TASK GOAL |
Establish how many lines in the material below include the word "from", then give the count alone.

Start of DATA FOR PROCESSING

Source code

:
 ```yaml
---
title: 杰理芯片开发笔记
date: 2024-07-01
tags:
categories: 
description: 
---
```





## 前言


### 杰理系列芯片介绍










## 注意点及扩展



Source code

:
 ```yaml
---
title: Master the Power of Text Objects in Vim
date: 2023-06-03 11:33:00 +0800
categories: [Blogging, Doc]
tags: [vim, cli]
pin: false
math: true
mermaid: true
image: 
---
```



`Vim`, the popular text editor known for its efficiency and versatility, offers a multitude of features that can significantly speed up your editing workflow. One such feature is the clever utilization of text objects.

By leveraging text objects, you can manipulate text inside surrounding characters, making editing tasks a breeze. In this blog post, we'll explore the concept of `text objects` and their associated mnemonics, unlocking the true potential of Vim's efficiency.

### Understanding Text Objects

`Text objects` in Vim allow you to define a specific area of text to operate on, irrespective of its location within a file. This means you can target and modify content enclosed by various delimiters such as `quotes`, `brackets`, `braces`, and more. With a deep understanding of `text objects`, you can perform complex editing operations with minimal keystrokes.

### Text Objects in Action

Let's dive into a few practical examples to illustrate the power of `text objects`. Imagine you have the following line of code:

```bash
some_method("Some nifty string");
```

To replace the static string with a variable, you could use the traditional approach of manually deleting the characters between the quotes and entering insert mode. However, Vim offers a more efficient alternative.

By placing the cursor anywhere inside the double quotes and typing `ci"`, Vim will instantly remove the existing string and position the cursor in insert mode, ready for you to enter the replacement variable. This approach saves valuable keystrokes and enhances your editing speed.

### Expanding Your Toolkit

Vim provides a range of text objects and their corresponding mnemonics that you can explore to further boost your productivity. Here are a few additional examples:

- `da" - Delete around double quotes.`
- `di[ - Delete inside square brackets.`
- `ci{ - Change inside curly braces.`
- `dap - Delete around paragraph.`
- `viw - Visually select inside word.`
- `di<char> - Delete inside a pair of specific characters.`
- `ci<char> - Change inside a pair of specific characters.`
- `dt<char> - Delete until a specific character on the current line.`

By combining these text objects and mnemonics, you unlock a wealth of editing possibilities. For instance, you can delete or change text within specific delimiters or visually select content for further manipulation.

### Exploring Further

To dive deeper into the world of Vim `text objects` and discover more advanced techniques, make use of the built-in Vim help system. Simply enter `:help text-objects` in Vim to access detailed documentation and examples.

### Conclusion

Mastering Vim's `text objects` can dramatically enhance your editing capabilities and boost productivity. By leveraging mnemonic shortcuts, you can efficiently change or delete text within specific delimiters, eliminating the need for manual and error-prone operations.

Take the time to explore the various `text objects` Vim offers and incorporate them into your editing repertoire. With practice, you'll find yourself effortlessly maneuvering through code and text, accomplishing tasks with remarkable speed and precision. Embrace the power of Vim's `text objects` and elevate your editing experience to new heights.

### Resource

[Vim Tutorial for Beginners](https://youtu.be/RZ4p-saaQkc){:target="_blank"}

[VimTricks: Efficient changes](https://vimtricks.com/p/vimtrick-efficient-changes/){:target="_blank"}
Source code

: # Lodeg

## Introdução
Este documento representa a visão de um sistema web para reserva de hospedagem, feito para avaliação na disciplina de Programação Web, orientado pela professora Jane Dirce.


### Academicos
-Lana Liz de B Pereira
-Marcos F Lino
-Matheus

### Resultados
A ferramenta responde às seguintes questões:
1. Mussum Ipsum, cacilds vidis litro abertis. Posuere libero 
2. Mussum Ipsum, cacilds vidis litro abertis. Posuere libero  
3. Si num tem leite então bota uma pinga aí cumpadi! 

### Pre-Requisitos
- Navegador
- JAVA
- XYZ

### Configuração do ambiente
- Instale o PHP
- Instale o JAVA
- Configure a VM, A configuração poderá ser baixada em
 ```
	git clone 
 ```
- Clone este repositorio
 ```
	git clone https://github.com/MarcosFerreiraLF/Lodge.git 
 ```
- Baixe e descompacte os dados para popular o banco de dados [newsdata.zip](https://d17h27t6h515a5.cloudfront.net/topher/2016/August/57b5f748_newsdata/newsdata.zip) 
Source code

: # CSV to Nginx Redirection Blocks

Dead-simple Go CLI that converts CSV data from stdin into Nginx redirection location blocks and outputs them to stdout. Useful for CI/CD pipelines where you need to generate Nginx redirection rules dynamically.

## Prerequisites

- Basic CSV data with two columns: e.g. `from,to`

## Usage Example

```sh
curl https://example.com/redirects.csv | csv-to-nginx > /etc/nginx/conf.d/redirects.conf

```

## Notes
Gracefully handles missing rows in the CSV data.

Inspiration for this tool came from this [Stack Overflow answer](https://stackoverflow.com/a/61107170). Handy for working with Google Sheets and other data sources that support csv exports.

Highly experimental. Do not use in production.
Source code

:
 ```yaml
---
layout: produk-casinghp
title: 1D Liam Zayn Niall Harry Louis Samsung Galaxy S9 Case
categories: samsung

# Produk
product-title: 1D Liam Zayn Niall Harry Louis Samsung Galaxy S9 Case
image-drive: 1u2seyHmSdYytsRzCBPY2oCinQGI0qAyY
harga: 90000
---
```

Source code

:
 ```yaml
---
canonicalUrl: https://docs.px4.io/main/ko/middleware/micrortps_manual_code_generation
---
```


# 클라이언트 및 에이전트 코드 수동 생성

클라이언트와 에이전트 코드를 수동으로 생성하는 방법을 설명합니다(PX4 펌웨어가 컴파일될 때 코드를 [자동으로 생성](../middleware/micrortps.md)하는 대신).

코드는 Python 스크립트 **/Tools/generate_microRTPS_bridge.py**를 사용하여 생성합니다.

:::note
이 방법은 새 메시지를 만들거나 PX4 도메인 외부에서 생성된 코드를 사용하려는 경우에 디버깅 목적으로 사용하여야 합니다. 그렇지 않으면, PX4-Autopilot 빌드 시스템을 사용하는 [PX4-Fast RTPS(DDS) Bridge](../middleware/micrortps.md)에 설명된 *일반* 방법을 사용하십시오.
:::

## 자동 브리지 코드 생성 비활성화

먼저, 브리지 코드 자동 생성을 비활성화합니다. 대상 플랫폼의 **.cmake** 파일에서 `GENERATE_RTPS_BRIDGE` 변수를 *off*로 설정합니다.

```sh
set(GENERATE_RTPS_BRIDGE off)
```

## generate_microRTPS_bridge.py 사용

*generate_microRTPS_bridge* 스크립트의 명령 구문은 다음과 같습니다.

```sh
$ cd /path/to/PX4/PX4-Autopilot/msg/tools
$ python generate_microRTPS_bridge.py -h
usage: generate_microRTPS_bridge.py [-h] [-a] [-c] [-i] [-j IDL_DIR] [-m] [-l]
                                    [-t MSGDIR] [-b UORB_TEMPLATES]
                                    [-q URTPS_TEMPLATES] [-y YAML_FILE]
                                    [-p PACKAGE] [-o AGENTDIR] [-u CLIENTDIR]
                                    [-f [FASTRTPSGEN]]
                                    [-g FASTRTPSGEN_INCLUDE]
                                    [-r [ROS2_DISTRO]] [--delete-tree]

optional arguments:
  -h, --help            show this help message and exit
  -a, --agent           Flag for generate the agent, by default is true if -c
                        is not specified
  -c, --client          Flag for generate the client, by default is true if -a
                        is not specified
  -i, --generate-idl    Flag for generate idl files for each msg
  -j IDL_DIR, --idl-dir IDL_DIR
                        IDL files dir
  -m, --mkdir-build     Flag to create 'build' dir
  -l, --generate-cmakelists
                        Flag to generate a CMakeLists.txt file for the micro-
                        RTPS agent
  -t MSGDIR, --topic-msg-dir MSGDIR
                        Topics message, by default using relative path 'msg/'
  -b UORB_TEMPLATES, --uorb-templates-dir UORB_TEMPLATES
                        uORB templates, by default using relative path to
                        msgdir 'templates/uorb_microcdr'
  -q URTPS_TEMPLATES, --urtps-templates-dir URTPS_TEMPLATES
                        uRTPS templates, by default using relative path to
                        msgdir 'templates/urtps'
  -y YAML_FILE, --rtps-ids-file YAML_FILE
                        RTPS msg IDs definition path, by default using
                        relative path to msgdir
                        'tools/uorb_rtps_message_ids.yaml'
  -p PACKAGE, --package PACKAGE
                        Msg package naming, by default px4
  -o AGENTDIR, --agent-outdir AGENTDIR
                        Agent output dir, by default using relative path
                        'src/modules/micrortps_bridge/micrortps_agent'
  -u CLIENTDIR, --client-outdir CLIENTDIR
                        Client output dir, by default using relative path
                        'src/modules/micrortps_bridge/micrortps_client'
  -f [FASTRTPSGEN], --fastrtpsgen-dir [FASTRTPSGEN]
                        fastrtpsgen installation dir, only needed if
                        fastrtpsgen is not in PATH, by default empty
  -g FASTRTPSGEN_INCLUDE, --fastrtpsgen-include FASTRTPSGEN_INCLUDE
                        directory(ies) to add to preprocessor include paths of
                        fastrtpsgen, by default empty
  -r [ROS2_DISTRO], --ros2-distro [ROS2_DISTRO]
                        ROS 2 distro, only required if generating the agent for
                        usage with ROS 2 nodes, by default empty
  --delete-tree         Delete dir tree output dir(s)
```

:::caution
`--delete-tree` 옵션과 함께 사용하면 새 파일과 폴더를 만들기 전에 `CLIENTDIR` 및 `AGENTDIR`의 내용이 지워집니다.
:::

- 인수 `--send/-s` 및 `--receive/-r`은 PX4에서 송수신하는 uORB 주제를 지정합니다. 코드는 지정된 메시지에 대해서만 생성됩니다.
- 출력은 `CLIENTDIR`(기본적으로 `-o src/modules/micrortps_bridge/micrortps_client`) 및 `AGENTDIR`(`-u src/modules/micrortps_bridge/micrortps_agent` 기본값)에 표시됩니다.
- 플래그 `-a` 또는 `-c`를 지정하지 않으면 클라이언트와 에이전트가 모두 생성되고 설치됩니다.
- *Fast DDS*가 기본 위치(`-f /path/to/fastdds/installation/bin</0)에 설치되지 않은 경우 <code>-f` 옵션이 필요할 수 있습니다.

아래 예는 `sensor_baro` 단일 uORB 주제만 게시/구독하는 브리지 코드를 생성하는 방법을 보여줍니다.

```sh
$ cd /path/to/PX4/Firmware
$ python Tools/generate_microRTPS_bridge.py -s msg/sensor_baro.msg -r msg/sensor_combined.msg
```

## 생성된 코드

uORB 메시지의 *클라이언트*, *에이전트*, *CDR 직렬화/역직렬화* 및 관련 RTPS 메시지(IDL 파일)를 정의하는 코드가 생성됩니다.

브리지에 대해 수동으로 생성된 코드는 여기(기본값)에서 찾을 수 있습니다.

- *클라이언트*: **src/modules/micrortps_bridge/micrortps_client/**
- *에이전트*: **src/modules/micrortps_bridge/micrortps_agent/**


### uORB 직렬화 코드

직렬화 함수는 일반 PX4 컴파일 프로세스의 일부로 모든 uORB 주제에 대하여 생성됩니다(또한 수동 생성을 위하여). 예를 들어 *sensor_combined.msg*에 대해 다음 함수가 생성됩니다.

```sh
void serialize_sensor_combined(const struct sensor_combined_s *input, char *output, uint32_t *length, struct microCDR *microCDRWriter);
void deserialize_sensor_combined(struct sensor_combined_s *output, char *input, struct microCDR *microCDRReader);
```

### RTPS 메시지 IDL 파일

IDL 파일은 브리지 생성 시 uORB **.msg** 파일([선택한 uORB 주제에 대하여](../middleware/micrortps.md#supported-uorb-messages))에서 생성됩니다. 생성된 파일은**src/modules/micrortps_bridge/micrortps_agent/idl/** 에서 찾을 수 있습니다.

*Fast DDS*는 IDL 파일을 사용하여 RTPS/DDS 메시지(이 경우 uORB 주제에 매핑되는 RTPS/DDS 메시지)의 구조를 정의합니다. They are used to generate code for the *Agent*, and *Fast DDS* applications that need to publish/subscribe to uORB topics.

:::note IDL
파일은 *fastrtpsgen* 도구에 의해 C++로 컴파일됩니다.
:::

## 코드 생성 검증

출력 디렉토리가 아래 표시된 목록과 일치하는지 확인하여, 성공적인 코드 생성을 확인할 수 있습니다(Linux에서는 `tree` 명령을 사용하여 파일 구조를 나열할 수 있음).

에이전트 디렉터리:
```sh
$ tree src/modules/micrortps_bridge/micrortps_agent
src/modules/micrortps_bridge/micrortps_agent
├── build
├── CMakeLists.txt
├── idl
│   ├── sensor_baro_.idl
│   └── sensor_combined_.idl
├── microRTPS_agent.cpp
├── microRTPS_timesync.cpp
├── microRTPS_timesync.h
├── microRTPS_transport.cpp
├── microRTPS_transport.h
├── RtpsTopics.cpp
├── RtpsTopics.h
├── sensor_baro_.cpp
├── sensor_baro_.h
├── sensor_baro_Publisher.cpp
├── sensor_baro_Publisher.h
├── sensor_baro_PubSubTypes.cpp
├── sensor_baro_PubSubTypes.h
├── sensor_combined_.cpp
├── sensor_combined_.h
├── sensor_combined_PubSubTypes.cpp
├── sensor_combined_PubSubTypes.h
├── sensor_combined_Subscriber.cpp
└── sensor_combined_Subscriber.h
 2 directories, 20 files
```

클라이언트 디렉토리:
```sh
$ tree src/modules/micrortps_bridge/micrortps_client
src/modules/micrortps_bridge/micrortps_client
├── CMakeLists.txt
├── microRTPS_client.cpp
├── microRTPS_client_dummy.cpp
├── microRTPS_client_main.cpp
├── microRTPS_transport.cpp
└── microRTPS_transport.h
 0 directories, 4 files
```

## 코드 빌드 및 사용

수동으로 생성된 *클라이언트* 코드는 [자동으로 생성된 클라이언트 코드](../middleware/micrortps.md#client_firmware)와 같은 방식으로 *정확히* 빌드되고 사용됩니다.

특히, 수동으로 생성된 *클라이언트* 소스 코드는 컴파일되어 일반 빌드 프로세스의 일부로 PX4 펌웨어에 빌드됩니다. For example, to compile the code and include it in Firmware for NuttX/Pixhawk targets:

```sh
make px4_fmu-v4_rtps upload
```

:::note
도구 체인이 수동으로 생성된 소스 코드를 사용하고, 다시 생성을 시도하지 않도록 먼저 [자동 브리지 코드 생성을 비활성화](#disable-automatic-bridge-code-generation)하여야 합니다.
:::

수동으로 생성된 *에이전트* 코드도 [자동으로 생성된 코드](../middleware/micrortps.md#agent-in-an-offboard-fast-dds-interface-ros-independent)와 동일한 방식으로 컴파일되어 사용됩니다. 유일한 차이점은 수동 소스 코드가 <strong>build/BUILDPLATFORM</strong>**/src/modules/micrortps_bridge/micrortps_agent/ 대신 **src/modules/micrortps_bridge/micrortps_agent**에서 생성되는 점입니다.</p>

End of DATA FOR PROCESSING

TASK SOLUTION |
3